▶

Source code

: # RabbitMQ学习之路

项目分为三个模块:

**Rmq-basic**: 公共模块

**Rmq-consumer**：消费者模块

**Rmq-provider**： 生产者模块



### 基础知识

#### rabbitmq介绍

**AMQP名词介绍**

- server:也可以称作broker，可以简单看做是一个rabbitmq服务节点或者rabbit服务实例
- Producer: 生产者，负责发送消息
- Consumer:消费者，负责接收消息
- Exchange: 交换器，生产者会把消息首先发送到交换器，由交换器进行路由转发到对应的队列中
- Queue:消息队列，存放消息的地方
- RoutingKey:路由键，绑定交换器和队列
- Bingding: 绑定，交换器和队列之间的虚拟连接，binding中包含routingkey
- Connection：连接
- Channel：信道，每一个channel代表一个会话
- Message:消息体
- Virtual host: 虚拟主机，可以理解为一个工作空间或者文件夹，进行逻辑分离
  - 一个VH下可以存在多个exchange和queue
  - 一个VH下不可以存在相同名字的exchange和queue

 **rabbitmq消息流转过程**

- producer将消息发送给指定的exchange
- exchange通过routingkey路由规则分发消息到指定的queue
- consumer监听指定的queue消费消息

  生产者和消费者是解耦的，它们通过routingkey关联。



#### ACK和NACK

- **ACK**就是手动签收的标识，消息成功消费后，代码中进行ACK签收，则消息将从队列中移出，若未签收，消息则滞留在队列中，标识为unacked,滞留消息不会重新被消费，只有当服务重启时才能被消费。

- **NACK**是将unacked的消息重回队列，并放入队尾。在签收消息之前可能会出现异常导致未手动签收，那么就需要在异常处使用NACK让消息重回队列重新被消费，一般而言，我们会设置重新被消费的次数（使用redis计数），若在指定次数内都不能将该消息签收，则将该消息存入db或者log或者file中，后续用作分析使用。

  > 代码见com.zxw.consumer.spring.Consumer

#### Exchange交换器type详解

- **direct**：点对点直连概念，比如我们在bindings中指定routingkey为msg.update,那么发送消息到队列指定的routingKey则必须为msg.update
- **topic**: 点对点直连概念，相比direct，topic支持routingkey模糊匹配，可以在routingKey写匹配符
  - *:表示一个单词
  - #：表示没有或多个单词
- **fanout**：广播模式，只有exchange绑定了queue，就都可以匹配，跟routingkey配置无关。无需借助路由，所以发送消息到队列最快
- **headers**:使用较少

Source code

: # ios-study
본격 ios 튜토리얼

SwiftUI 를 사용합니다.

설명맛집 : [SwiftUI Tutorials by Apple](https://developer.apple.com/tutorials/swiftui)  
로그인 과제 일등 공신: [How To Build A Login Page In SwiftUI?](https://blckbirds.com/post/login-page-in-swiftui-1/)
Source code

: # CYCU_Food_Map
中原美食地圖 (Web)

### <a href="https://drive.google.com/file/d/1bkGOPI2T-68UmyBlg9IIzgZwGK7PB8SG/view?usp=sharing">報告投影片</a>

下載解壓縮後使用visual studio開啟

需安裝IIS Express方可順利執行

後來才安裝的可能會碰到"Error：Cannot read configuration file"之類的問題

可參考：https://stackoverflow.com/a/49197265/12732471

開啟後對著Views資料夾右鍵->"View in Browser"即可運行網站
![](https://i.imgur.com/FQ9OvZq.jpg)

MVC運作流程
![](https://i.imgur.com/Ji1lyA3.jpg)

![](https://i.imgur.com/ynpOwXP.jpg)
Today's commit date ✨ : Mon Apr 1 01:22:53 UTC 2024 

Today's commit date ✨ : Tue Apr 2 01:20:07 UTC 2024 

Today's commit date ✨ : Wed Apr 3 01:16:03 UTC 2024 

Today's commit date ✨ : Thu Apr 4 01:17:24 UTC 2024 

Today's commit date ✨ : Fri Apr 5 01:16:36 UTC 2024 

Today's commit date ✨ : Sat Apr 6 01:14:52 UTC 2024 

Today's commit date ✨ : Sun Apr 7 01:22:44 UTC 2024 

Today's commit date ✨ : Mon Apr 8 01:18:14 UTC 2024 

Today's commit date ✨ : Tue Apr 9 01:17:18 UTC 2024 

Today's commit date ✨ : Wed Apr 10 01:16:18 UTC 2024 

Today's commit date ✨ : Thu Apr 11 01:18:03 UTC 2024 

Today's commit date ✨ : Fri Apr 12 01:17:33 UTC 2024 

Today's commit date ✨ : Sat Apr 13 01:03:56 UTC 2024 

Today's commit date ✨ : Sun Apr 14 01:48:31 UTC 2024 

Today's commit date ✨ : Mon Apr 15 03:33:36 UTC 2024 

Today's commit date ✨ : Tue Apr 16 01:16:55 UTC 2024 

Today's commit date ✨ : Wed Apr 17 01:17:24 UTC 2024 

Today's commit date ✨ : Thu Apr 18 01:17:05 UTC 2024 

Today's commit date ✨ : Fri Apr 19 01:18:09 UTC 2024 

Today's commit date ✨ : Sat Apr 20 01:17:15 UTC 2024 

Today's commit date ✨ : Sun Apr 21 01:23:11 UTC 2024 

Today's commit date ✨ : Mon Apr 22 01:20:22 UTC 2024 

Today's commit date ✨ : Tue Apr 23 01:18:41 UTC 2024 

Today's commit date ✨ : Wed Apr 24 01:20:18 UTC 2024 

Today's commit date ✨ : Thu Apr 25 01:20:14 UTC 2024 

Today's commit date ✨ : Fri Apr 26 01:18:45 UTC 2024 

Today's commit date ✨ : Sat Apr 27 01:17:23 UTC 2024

◀

- **Your instructions**: For every entry above, write out an exact copy.

- **Reply**:
Source code

: # RabbitMQ学习之路

项目分为三个模块:

**Rmq-basic**: 公共模块

**Rmq-consumer**：消费者模块

**Rmq-provider**： 生产者模块



### 基础知识

#### rabbitmq介绍

**AMQP名词介绍**

- server:也可以称作broker，可以简单看做是一个rabbitmq服务节点或者rabbit服务实例
- Producer: 生产者，负责发送消息
- Consumer:消费者，负责接收消息
- Exchange: 交换器，生产者会把消息首先发送到交换器，由交换器进行路由转发到对应的队列中
- Queue:消息队列，存放消息的地方
- RoutingKey:路由键，绑定交换器和队列
- Bingding: 绑定，交换器和队列之间的虚拟连接，binding中包含routingkey
- Connection：连接
- Channel：信道，每一个channel代表一个会话
- Message:消息体
- Virtual host: 虚拟主机，可以理解为一个工作空间或者文件夹，进行逻辑分离
  - 一个VH下可以存在多个exchange和queue
  - 一个VH下不可以存在相同名字的exchange和queue

 **rabbitmq消息流转过程**

- producer将消息发送给指定的exchange
- exchange通过routingkey路由规则分发消息到指定的queue
- consumer监听指定的queue消费消息

  生产者和消费者是解耦的，它们通过routingkey关联。



#### ACK和NACK

- **ACK**就是手动签收的标识，消息成功消费后，代码中进行ACK签收，则消息将从队列中移出，若未签收，消息则滞留在队列中，标识为unacked,滞留消息不会重新被消费，只有当服务重启时才能被消费。

- **NACK**是将unacked的消息重回队列，并放入队尾。在签收消息之前可能会出现异常导致未手动签收，那么就需要在异常处使用NACK让消息重回队列重新被消费，一般而言，我们会设置重新被消费的次数（使用redis计数），若在指定次数内都不能将该消息签收，则将该消息存入db或者log或者file中，后续用作分析使用。

  > 代码见com.zxw.consumer.spring.Consumer

#### Exchange交换器type详解

- **direct**：点对点直连概念，比如我们在bindings中指定routingkey为msg.update,那么发送消息到队列指定的routingKey则必须为msg.update
- **topic**: 点对点直连概念，相比direct，topic支持routingkey模糊匹配，可以在routingKey写匹配符
  - *:表示一个单词
  - #：表示没有或多个单词
- **fanout**：广播模式，只有exchange绑定了queue，就都可以匹配，跟routingkey配置无关。无需借助路由，所以发送消息到队列最快
- **headers**:使用较少

Source code

: # ios-study
본격 ios 튜토리얼

SwiftUI 를 사용합니다.

설명맛집 : [SwiftUI Tutorials by Apple](https://developer.apple.com/tutorials/swiftui)  
로그인 과제 일등 공신: [How To Build A Login Page In SwiftUI?](https://blckbirds.com/post/login-page-in-swiftui-1/)
Source code

: # CYCU_Food_Map
中原美食地圖 (Web)

### <a href="https://drive.google.com/file/d/1bkGOPI2T-68UmyBlg9IIzgZwGK7PB8SG/view?usp=sharing">報告投影片</a>

下載解壓縮後使用visual studio開啟

需安裝IIS Express方可順利執行

後來才安裝的可能會碰到"Error：Cannot read configuration file"之類的問題

可參考：https://stackoverflow.com/a/49197265/12732471

開啟後對著Views資料夾右鍵->"View in Browser"即可運行網站
![](https://i.imgur.com/FQ9OvZq.jpg)

MVC運作流程
![](https://i.imgur.com/Ji1lyA3.jpg)

![](https://i.imgur.com/ynpOwXP.jpg)
Today's commit date ✨ : Mon Apr 1 01:22:53 UTC 2024 

Today's commit date ✨ : Tue Apr 2 01:20:07 UTC 2024 

Today's commit date ✨ : Wed Apr 3 01:16:03 UTC 2024 

Today's commit date ✨ : Thu Apr 4 01:17:24 UTC 2024 

Today's commit date ✨ : Fri Apr 5 01:16:36 UTC 2024 

Today's commit date ✨ : Sat Apr 6 01:14:52 UTC 2024 

Today's commit date ✨ : Sun Apr 7 01:22:44 UTC 2024 

Today's commit date ✨ : Mon Apr 8 01:18:14 UTC 2024 

Today's commit date ✨ : Tue Apr 9 01:17:18 UTC 2024 

Today's commit date ✨ : Wed Apr 10 01:16:18 UTC 2024 

Today's commit date ✨ : Thu Apr 11 01:18:03 UTC 2024 

Today's commit date ✨ : Fri Apr 12 01:17:33 UTC 2024 

Today's commit date ✨ : Sat Apr 13 01:03:56 UTC 2024 

Today's commit date ✨ : Sun Apr 14 01:48:31 UTC 2024 

Today's commit date ✨ : Mon Apr 15 03:33:36 UTC 2024 

Today's commit date ✨ : Tue Apr 16 01:16:55 UTC 2024 

Today's commit date ✨ : Wed Apr 17 01:17:24 UTC 2024 

Today's commit date ✨ : Thu Apr 18 01:17:05 UTC 2024 

Today's commit date ✨ : Fri Apr 19 01:18:09 UTC 2024 

Today's commit date ✨ : Sat Apr 20 01:17:15 UTC 2024 

Today's commit date ✨ : Sun Apr 21 01:23:11 UTC 2024 

Today's commit date ✨ : Mon Apr 22 01:20:22 UTC 2024 

Today's commit date ✨ : Tue Apr 23 01:18:41 UTC 2024 

Today's commit date ✨ : Wed Apr 24 01:20:18 UTC 2024 

Today's commit date ✨ : Thu Apr 25 01:20:14 UTC 2024 

Today's commit date ✨ : Fri Apr 26 01:18:45 UTC 2024 

Today's commit date ✨ : Sat Apr 27 01:17:23 UTC 2024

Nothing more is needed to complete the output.